Dataset items

▼▼▼

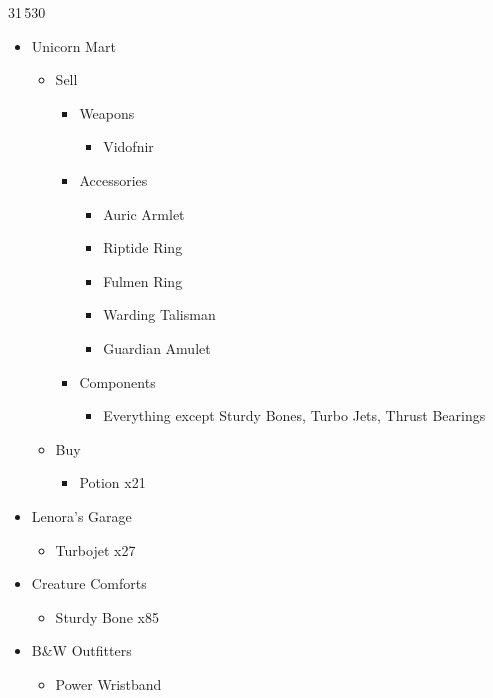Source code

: \begin{shop}{31\,530}
\begin{multicols}{2}
\begin{itemize}
    \item Unicorn Mart
    \begin{itemize}
        \item Sell
        \begin{itemize}
            \item Weapons
            \begin{itemize}
                \item Vidofnir
            \end{itemize}
            \item Accessories
            \begin{itemize}
                \item Auric Armlet
                \item Riptide Ring
                \item Fulmen Ring
                \item Warding Talisman
                \item Guardian Amulet
            \end{itemize}
            \item Components
            \begin{itemize}
                \item Everything except Sturdy Bones, Turbo Jets, Thrust Bearings
            \end{itemize}
        \end{itemize}
        \item Buy
        \begin{itemize}
            \item Potion x21
        \end{itemize}
    \end{itemize}
    \columnbreak
    \item Lenora's Garage
    \begin{itemize}
        \item Turbojet x27
    \end{itemize}
    \item Creature Comforts
    \begin{itemize}
        \item Sturdy Bone x85
    \end{itemize}
    \item B\&W Outfitters
    \begin{itemize}
        \item Power Wristband
    \end{itemize}
\end{itemize}
\end{multicols}
\end{shop}
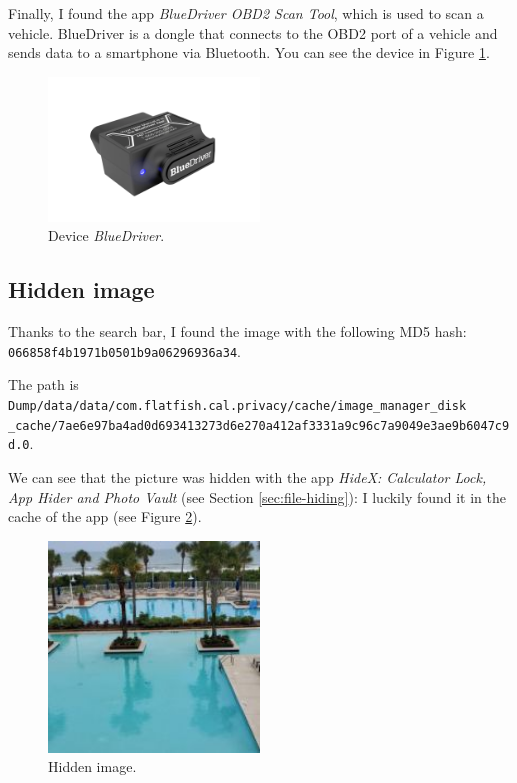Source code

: \documentclass[12pt]{article}
\begin{document}
Finally, I found the app \textit{BlueDriver OBD2 Scan Tool}, which is used to scan a vehicle. BlueDriver is a dongle that connects to the OBD2 port of a vehicle and sends data to a smartphone via Bluetooth. You can see the device in Figure \ref{fig:bluedriver}.

\begin{figure}[!ht]
    \centering
    \includegraphics[width=0.5\textwidth]{images/bluedriver.png}
    \caption{Device \textit{BlueDriver}.}
    \label{fig:bluedriver}
\end{figure}

\subsection{Hidden image}

Thanks to the search bar, I found the image with the following MD5 hash: \\
\texttt{066858f4b1971b0501b9a06296936a34}. 

The path is \texttt{Dump/data/data/com.flatfish.cal.privacy/cache/image\_manager\_disk \\ \_cache/7ae6e97ba4ad0d693413273d6e270a412af3331a9c96c7a9049e3ae9b6047c9d.0}.

We can see that the picture was hidden with the app \textit{HideX: Calculator Lock, App Hider and Photo Vault} (see Section \ref{sec:file-hiding}): I luckily found it in the cache of the app (see Figure \ref{fig:cache}).

\begin{figure}[!ht]
    \centering
    \includegraphics[width=0.5\textwidth]{images/hidden.png}
    \caption{Hidden image.}
    \label{fig:cache}
\end{figure}
\end{document}
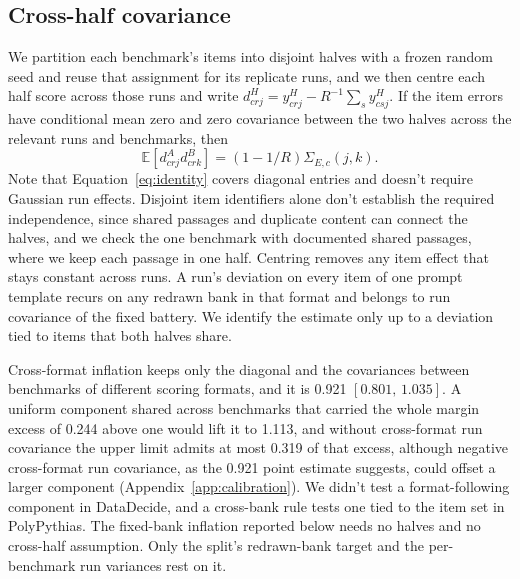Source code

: \documentclass{article}
\newcommand{\ci}[2]{\ensuremath{[#1,\,#2]}}
\begin{document}
\subsection{Cross-half covariance}
We partition each benchmark's items into disjoint halves with a frozen random seed and reuse that assignment for its replicate runs, and we then centre each half score across those runs and write $d^H_{crj}=y^H_{crj}-R^{-1}\sum_s y^H_{csj}$. If the item errors have conditional mean zero and zero covariance between the two halves across the relevant runs and benchmarks, then
\begin{equation}
\mathbb{E}[d^A_{crj}d^B_{crk}]=(1-1/R)\Sigma_{E,c}(j,k).
\label{eq:identity}
\end{equation}
Note that Equation~\ref{eq:identity} covers diagonal entries and doesn't require Gaussian run effects. Disjoint item identifiers alone don't establish the required independence, since shared passages and duplicate content can connect the halves, and we check the one benchmark with documented shared passages, where we keep each passage in one half. Centring removes any item effect that stays constant across runs. A run's deviation on every item of one prompt template recurs on any redrawn bank in that format and belongs to run covariance of the fixed battery. We identify the estimate only up to a deviation tied to items that both halves share.

Cross-format inflation keeps only the diagonal and the covariances between benchmarks of different scoring formats, and it is 0.921 \ci{0.801}{1.035}. A uniform component shared across benchmarks that carried the whole margin excess of 0.244 above one would lift it to 1.113, and without cross-format run covariance the upper limit admits at most 0.319 of that excess, although negative cross-format run covariance, as the 0.921 point estimate suggests, could offset a larger component (Appendix~\ref{app:calibration}). We didn't test a format-following component in DataDecide, and a cross-bank rule tests one tied to the item set in PolyPythias. The fixed-bank inflation reported below needs no halves and no cross-half assumption. Only the split's redrawn-bank target and the per-benchmark run variances rest on it.
\end{document}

▲▲▲

Your answer must be an exact copy of the entries above, with no pictures in it.

Source code

: \begin{shop}{31\,530}
\begin{multicols}{2}
\begin{itemize}
    \item Unicorn Mart
    \begin{itemize}
        \item Sell
        \begin{itemize}
            \item Weapons
            \begin{itemize}
                \item Vidofnir
            \end{itemize}
            \item Accessories
            \begin{itemize}
                \item Auric Armlet
                \item Riptide Ring
                \item Fulmen Ring
                \item Warding Talisman
                \item Guardian Amulet
            \end{itemize}
            \item Components
            \begin{itemize}
                \item Everything except Sturdy Bones, Turbo Jets, Thrust Bearings
            \end{itemize}
        \end{itemize}
        \item Buy
        \begin{itemize}
            \item Potion x21
        \end{itemize}
    \end{itemize}
    \columnbreak
    \item Lenora's Garage
    \begin{itemize}
        \item Turbojet x27
    \end{itemize}
    \item Creature Comforts
    \begin{itemize}
        \item Sturdy Bone x85
    \end{itemize}
    \item B\&W Outfitters
    \begin{itemize}
        \item Power Wristband
    \end{itemize}
\end{itemize}
\end{multicols}
\end{shop}
Source code

: \documentclass[12pt]{article}
\begin{document}
Finally, I found the app \textit{BlueDriver OBD2 Scan Tool}, which is used to scan a vehicle. BlueDriver is a dongle that connects to the OBD2 port of a vehicle and sends data to a smartphone via Bluetooth. You can see the device in Figure \ref{fig:bluedriver}.

\begin{figure}[!ht]
    \centering
    \includegraphics[width=0.5\textwidth]{images/bluedriver.png}
    \caption{Device \textit{BlueDriver}.}
    \label{fig:bluedriver}
\end{figure}

\subsection{Hidden image}

Thanks to the search bar, I found the image with the following MD5 hash: \\
\texttt{066858f4b1971b0501b9a06296936a34}. 

The path is \texttt{Dump/data/data/com.flatfish.cal.privacy/cache/image\_manager\_disk \\ \_cache/7ae6e97ba4ad0d693413273d6e270a412af3331a9c96c7a9049e3ae9b6047c9d.0}.

We can see that the picture was hidden with the app \textit{HideX: Calculator Lock, App Hider and Photo Vault} (see Section \ref{sec:file-hiding}): I luckily found it in the cache of the app (see Figure \ref{fig:cache}).

\begin{figure}[!ht]
    \centering
    \includegraphics[width=0.5\textwidth]{images/hidden.png}
    \caption{Hidden image.}
    \label{fig:cache}
\end{figure}
\end{document}
Source code

: \documentclass{article}
\newcommand{\ci}[2]{\ensuremath{[#1,\,#2]}}
\begin{document}
\subsection{Cross-half covariance}
We partition each benchmark's items into disjoint halves with a frozen random seed and reuse that assignment for its replicate runs, and we then centre each half score across those runs and write $d^H_{crj}=y^H_{crj}-R^{-1}\sum_s y^H_{csj}$. If the item errors have conditional mean zero and zero covariance between the two halves across the relevant runs and benchmarks, then
\begin{equation}
\mathbb{E}[d^A_{crj}d^B_{crk}]=(1-1/R)\Sigma_{E,c}(j,k).
\label{eq:identity}
\end{equation}
Note that Equation~\ref{eq:identity} covers diagonal entries and doesn't require Gaussian run effects. Disjoint item identifiers alone don't establish the required independence, since shared passages and duplicate content can connect the halves, and we check the one benchmark with documented shared passages, where we keep each passage in one half. Centring removes any item effect that stays constant across runs. A run's deviation on every item of one prompt template recurs on any redrawn bank in that format and belongs to run covariance of the fixed battery. We identify the estimate only up to a deviation tied to items that both halves share.

Cross-format inflation keeps only the diagonal and the covariances between benchmarks of different scoring formats, and it is 0.921 \ci{0.801}{1.035}. A uniform component shared across benchmarks that carried the whole margin excess of 0.244 above one would lift it to 1.113, and without cross-format run covariance the upper limit admits at most 0.319 of that excess, although negative cross-format run covariance, as the 0.921 point estimate suggests, could offset a larger component (Appendix~\ref{app:calibration}). We didn't test a format-following component in DataDecide, and a cross-bank rule tests one tied to the item set in PolyPythias. The fixed-bank inflation reported below needs no halves and no cross-half assumption. Only the split's redrawn-bank target and the per-benchmark run variances rest on it.
\end{document}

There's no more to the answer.